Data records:
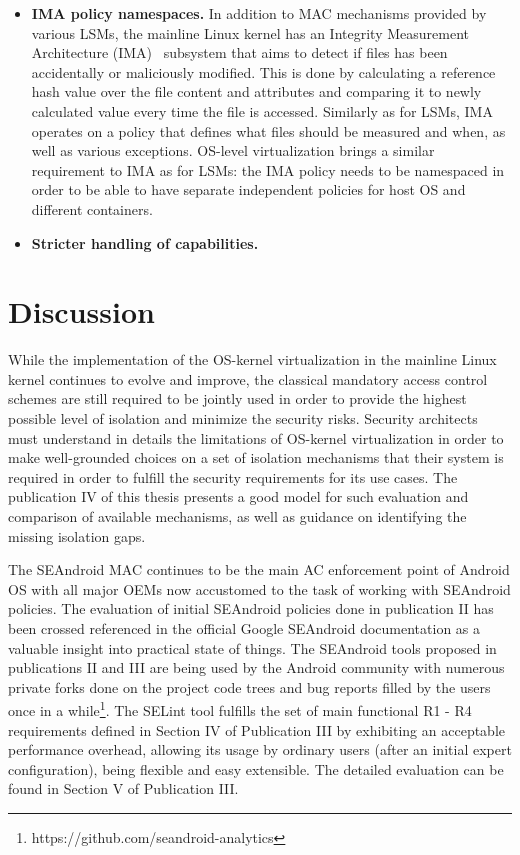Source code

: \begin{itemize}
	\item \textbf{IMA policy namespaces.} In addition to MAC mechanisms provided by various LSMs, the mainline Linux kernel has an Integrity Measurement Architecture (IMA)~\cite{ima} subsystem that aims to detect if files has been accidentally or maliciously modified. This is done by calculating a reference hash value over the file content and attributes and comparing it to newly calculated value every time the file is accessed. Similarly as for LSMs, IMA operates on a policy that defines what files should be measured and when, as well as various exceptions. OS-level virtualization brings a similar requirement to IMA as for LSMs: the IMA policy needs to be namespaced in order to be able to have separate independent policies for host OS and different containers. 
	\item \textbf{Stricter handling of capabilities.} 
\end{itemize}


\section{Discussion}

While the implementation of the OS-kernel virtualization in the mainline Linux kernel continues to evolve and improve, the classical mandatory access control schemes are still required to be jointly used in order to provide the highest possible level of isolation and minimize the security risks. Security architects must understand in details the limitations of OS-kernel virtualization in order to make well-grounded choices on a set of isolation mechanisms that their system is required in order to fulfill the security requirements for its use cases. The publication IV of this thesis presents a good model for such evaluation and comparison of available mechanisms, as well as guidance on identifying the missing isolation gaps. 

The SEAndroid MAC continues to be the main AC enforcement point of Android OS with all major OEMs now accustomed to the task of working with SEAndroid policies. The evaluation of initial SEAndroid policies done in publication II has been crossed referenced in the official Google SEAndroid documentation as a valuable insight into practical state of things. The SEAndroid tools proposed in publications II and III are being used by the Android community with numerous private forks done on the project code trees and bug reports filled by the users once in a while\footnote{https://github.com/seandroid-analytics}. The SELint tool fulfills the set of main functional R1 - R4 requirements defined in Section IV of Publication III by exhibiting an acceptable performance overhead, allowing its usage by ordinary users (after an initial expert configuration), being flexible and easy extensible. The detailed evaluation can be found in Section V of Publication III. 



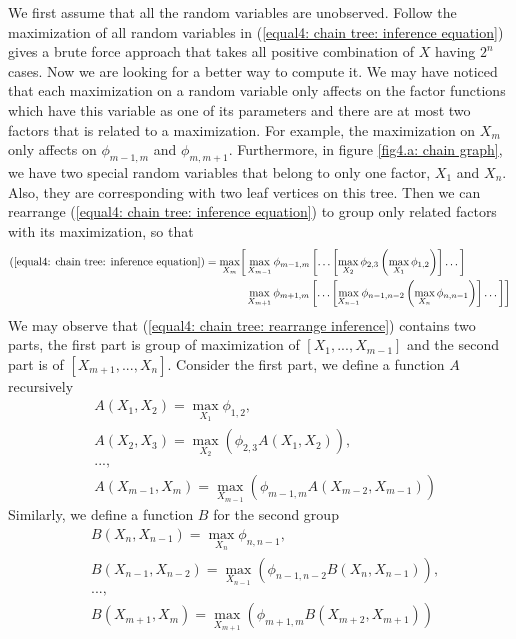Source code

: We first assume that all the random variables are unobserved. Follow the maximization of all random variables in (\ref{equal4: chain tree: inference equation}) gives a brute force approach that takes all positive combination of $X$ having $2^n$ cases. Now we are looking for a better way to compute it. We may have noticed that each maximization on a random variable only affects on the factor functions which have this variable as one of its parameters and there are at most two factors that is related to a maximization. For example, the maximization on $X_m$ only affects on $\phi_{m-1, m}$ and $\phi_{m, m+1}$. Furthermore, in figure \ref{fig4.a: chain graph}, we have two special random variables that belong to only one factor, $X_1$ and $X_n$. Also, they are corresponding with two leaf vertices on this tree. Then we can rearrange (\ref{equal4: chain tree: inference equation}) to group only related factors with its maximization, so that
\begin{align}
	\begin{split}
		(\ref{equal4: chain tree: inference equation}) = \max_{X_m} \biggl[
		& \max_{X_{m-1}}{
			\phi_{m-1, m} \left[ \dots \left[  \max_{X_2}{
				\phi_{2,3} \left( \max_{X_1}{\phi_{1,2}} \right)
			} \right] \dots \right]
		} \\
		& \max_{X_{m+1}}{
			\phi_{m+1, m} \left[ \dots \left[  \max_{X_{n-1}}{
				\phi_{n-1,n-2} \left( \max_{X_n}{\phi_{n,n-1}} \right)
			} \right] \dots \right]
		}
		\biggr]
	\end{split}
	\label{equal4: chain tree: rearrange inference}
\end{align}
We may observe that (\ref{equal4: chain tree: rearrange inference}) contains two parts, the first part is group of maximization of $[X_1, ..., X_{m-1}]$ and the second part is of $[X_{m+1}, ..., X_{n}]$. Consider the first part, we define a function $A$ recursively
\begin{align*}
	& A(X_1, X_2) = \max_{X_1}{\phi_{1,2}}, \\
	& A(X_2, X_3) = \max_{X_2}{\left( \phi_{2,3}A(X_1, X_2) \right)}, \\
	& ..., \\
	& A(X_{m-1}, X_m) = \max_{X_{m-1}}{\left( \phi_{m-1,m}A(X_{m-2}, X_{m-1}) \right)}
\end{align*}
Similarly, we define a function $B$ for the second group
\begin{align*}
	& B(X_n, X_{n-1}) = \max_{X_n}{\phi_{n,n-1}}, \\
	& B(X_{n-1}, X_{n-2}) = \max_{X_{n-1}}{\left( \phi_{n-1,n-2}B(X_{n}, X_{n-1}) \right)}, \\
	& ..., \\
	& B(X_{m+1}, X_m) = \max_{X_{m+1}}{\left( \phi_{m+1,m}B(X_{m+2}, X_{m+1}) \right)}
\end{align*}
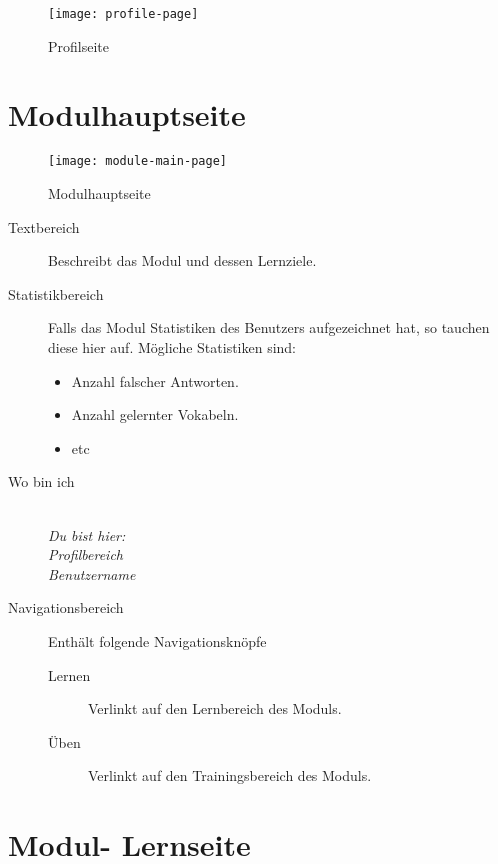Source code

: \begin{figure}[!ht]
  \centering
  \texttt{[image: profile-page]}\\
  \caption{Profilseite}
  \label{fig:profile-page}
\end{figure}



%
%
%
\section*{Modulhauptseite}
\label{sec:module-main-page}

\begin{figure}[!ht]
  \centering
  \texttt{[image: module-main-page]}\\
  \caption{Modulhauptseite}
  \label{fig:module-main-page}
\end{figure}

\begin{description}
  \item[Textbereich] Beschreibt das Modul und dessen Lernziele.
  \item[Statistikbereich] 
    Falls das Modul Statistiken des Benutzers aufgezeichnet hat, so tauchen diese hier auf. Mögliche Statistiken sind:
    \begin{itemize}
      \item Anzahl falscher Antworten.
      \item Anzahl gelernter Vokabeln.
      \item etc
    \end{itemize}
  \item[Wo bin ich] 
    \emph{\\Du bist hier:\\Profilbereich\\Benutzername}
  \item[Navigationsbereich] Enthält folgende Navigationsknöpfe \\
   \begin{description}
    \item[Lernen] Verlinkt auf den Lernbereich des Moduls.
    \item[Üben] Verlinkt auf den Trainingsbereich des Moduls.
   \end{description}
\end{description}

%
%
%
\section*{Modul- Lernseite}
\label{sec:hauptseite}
---
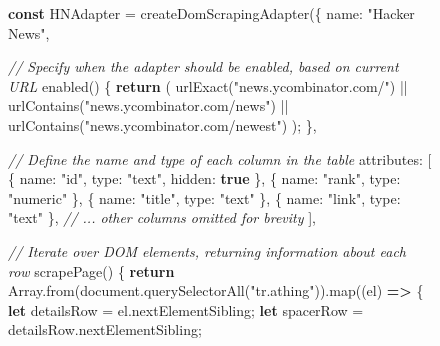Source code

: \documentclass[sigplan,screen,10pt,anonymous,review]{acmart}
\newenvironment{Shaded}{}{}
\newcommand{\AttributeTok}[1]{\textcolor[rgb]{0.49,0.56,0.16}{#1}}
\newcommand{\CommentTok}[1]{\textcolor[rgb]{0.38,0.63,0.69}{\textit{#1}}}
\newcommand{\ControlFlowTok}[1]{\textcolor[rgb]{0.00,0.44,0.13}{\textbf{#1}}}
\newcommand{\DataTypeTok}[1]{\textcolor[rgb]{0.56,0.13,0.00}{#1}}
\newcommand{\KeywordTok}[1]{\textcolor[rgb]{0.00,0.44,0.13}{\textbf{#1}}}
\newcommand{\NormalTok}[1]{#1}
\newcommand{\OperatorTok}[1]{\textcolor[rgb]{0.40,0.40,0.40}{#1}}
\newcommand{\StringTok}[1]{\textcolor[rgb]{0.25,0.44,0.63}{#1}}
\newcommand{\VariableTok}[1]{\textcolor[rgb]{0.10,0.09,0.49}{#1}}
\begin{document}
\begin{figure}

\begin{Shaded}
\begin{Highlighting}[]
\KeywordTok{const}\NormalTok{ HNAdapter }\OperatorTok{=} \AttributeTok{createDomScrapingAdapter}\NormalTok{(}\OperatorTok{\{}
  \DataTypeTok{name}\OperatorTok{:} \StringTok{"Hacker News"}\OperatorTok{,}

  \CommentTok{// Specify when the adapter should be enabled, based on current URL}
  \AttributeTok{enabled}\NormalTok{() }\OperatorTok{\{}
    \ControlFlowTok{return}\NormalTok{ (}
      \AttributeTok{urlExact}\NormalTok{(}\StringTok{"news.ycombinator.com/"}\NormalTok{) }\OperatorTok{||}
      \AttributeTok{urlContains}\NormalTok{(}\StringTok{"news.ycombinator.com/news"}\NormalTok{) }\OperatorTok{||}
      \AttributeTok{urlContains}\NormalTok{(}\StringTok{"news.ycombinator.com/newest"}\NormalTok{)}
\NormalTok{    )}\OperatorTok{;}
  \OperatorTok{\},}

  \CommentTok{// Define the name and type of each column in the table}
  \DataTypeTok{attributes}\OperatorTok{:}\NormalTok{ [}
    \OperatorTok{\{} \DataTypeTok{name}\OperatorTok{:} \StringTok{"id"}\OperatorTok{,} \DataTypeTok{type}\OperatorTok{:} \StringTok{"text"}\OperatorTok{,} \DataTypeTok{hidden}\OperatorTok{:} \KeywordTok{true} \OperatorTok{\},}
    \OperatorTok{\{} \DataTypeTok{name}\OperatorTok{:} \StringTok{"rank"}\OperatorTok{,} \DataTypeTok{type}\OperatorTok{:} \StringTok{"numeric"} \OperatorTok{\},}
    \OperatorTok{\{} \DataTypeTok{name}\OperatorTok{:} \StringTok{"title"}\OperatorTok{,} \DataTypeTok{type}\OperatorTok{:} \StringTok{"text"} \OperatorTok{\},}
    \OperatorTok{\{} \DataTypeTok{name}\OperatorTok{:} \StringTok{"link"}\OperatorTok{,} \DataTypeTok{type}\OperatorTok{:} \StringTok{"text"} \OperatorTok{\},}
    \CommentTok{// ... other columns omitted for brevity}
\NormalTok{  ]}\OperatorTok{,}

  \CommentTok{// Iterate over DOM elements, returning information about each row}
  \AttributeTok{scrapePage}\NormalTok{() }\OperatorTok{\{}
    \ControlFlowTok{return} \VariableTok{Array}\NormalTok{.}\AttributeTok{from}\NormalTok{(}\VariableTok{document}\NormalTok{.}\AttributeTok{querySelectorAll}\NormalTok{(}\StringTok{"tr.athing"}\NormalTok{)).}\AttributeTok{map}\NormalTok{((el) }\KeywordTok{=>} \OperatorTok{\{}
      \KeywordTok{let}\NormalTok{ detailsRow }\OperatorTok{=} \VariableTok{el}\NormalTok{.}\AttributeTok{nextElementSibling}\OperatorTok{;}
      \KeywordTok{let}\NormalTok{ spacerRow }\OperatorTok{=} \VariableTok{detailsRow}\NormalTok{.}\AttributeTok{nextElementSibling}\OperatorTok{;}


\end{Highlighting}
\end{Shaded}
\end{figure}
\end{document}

DIRECTIONS FOR THIS TASK: Return each line from the data where the string "urlContains" can be found.

YOUR RESPONSE:
      \AttributeTok{urlContains}\NormalTok{(}\StringTok{"news.ycombinator.com/news"}\NormalTok{) }\OperatorTok{||}
      \AttributeTok{urlContains}\NormalTok{(}\StringTok{"news.ycombinator.com/newest"}\NormalTok{)}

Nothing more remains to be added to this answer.